§ **Goal of the exercise**:
Return each line of the entries that holds the string "Running".

Data excerpts:
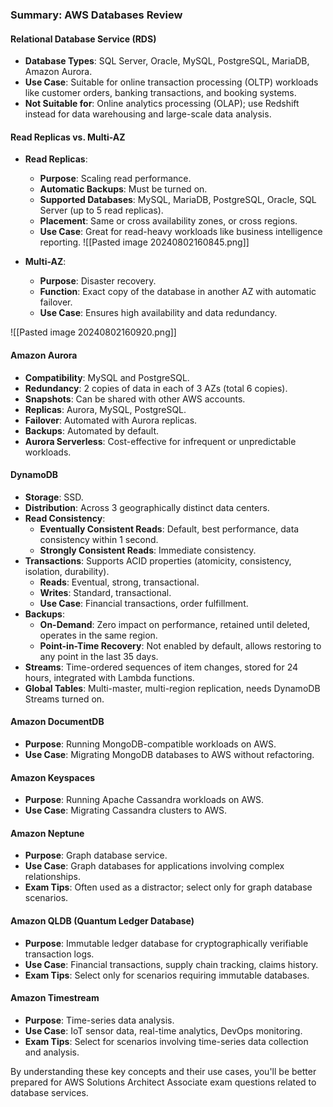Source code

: ### Summary: AWS Databases Review

#### Relational Database Service (RDS)
- **Database Types**: SQL Server, Oracle, MySQL, PostgreSQL, MariaDB, Amazon Aurora.
- **Use Case**: Suitable for online transaction processing (OLTP) workloads like customer orders, banking transactions, and booking systems.
- **Not Suitable for**: Online analytics processing (OLAP); use Redshift instead for data warehousing and large-scale data analysis.

#### Read Replicas vs. Multi-AZ
- **Read Replicas**:
  - **Purpose**: Scaling read performance.
  - **Automatic Backups**: Must be turned on.
  - **Supported Databases**: MySQL, MariaDB, PostgreSQL, Oracle, SQL Server (up to 5 read replicas).
  - **Placement**: Same or cross availability zones, or cross regions.
  - **Use Case**: Great for read-heavy workloads like business intelligence reporting.
![[Pasted image 20240802160845.png]]

- **Multi-AZ**:
  - **Purpose**: Disaster recovery.
  - **Function**: Exact copy of the database in another AZ with automatic failover.
  - **Use Case**: Ensures high availability and data redundancy.

![[Pasted image 20240802160920.png]]

#### Amazon Aurora
- **Compatibility**: MySQL and PostgreSQL.
- **Redundancy**: 2 copies of data in each of 3 AZs (total 6 copies).
- **Snapshots**: Can be shared with other AWS accounts.
- **Replicas**: Aurora, MySQL, PostgreSQL.
- **Failover**: Automated with Aurora replicas.
- **Backups**: Automated by default.
- **Aurora Serverless**: Cost-effective for infrequent or unpredictable workloads.

#### DynamoDB
- **Storage**: SSD.
- **Distribution**: Across 3 geographically distinct data centers.
- **Read Consistency**:
  - **Eventually Consistent Reads**: Default, best performance, data consistency within 1 second.
  - **Strongly Consistent Reads**: Immediate consistency.
- **Transactions**: Supports ACID properties (atomicity, consistency, isolation, durability).
  - **Reads**: Eventual, strong, transactional.
  - **Writes**: Standard, transactional.
  - **Use Case**: Financial transactions, order fulfillment.
- **Backups**:
  - **On-Demand**: Zero impact on performance, retained until deleted, operates in the same region.
  - **Point-in-Time Recovery**: Not enabled by default, allows restoring to any point in the last 35 days.
- **Streams**: Time-ordered sequences of item changes, stored for 24 hours, integrated with Lambda functions.
- **Global Tables**: Multi-master, multi-region replication, needs DynamoDB Streams turned on.

#### Amazon DocumentDB
- **Purpose**: Running MongoDB-compatible workloads on AWS.
- **Use Case**: Migrating MongoDB databases to AWS without refactoring.

#### Amazon Keyspaces
- **Purpose**: Running Apache Cassandra workloads on AWS.
- **Use Case**: Migrating Cassandra clusters to AWS.

#### Amazon Neptune
- **Purpose**: Graph database service.
- **Use Case**: Graph databases for applications involving complex relationships.
- **Exam Tips**: Often used as a distractor; select only for graph database scenarios.

#### Amazon QLDB (Quantum Ledger Database)
- **Purpose**: Immutable ledger database for cryptographically verifiable transaction logs.
- **Use Case**: Financial transactions, supply chain tracking, claims history.
- **Exam Tips**: Select only for scenarios requiring immutable databases.

#### Amazon Timestream
- **Purpose**: Time-series data analysis.
- **Use Case**: IoT sensor data, real-time analytics, DevOps monitoring.
- **Exam Tips**: Select for scenarios involving time-series data collection and analysis.

By understanding these key concepts and their use cases, you'll be better prepared for AWS Solutions Architect Associate exam questions related to database services.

§ **Exercise answer**:
- **Purpose**: Running MongoDB-compatible workloads on AWS.
- **Purpose**: Running Apache Cassandra workloads on AWS.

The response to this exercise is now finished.